#### [Goal of the exercise]
Set down exactly the lines in the records below that run from the line with "A PUT, POST" to the line with "In case of a", inclusive, and nothing more.

#### [Supplied records]
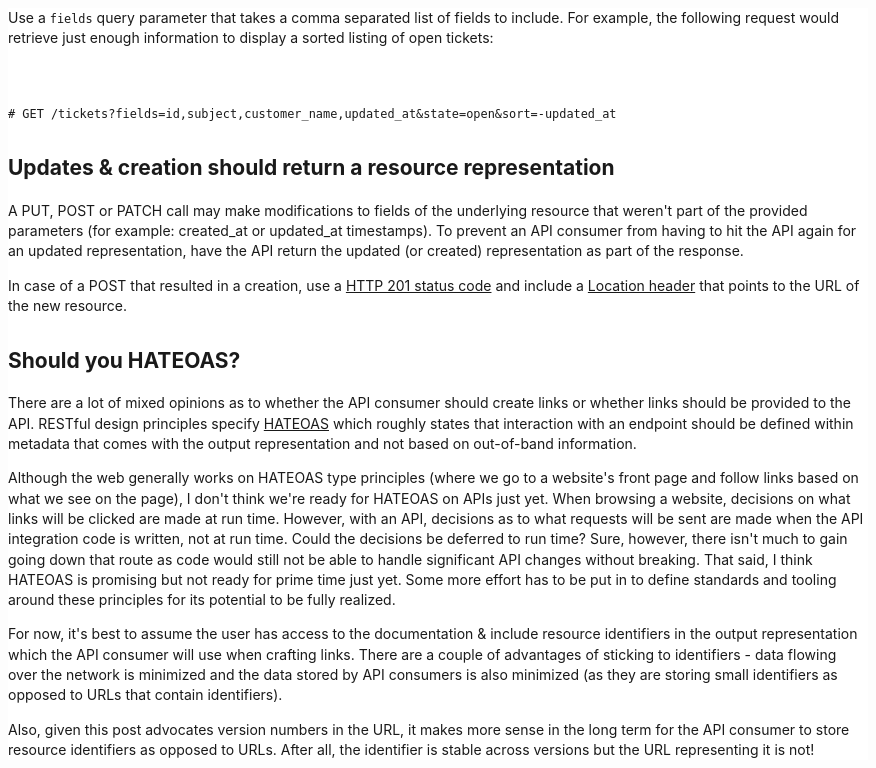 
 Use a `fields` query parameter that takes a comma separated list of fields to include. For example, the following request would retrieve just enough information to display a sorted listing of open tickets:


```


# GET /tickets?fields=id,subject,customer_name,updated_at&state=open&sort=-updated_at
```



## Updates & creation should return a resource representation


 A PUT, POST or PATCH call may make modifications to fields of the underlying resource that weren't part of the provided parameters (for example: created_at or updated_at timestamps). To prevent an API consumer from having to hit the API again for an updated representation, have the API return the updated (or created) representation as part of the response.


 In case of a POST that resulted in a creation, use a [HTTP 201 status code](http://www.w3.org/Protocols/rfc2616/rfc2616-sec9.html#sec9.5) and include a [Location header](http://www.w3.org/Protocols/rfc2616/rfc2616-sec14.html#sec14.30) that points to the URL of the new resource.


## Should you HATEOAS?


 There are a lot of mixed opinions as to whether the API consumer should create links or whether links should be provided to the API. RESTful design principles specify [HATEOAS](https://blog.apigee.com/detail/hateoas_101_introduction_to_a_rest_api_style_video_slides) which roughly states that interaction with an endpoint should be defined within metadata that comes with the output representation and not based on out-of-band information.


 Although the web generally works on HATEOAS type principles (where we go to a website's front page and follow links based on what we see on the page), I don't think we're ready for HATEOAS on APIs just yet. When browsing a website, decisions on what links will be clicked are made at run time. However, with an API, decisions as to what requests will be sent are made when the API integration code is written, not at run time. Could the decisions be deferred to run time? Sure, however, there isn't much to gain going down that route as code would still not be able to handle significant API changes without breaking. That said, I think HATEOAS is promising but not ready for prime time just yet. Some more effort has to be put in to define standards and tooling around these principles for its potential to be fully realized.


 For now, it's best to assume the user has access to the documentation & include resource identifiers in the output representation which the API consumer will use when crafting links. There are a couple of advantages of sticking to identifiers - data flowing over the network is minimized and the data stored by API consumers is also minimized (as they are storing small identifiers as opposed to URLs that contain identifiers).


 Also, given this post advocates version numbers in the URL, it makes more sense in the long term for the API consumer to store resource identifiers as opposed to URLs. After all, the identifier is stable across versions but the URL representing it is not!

#### [Reply]
 A PUT, POST or PATCH call may make modifications to fields of the underlying resource that weren't part of the provided parameters (for example: created_at or updated_at timestamps). To prevent an API consumer from having to hit the API again for an updated representation, have the API return the updated (or created) representation as part of the response.


 In case of a POST that resulted in a creation, use a [HTTP 201 status code](http://www.w3.org/Protocols/rfc2616/rfc2616-sec9.html#sec9.5) and include a [Location header](http://www.w3.org/Protocols/rfc2616/rfc2616-sec14.html#sec14.30) that points to the URL of the new resource.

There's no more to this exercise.